------ Records provided ------

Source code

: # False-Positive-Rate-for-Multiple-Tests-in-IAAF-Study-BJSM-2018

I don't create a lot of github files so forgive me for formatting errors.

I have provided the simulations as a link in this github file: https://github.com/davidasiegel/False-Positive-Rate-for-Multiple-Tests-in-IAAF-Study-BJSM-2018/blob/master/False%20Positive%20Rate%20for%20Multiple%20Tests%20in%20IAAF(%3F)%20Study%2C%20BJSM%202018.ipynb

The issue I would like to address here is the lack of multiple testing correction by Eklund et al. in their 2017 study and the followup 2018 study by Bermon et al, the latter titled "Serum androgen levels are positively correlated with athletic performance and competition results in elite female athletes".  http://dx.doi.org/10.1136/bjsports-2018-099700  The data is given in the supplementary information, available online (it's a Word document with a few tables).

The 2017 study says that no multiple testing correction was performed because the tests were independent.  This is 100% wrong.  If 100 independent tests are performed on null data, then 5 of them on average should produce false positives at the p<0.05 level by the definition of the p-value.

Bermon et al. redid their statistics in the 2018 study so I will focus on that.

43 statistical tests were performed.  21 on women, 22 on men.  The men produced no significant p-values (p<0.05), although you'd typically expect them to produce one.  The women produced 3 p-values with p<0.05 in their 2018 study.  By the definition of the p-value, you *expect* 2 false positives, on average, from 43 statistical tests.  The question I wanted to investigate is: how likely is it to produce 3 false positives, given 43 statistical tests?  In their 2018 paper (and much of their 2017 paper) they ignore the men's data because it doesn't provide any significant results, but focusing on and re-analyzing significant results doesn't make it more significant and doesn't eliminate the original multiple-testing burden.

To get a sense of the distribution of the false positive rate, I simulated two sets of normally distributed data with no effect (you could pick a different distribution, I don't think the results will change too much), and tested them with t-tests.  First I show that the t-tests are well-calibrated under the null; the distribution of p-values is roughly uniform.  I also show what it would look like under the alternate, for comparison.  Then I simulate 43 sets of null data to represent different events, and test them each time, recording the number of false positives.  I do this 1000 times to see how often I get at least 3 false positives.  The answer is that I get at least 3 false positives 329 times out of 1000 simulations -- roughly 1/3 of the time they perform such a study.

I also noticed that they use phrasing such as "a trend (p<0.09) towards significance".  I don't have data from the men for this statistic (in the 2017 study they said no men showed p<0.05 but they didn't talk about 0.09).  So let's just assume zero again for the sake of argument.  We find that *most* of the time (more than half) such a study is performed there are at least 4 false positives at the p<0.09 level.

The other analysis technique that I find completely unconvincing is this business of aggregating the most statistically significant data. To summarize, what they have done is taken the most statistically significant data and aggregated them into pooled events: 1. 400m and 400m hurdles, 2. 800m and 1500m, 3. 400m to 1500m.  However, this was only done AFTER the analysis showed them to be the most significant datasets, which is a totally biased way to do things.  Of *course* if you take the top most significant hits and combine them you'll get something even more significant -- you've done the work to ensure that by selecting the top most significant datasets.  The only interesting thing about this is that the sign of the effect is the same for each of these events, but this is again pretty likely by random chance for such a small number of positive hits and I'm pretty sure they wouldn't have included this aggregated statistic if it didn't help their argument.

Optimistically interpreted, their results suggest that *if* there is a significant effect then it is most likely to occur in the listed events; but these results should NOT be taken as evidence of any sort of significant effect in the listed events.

------

#### Exercise
Check every line above for the string "github" and copy those that have it.

#### Exercise solution
I don't create a lot of github files so forgive me for formatting errors.
I have provided the simulations as a link in this github file: https://github.com/davidasiegel/False-Positive-Rate-for-Multiple-Tests-in-IAAF-Study-BJSM-2018/blob/master/False%20Positive%20Rate%20for%20Multiple%20Tests%20in%20IAAF(%3F)%20Study%2C%20BJSM%202018.ipynb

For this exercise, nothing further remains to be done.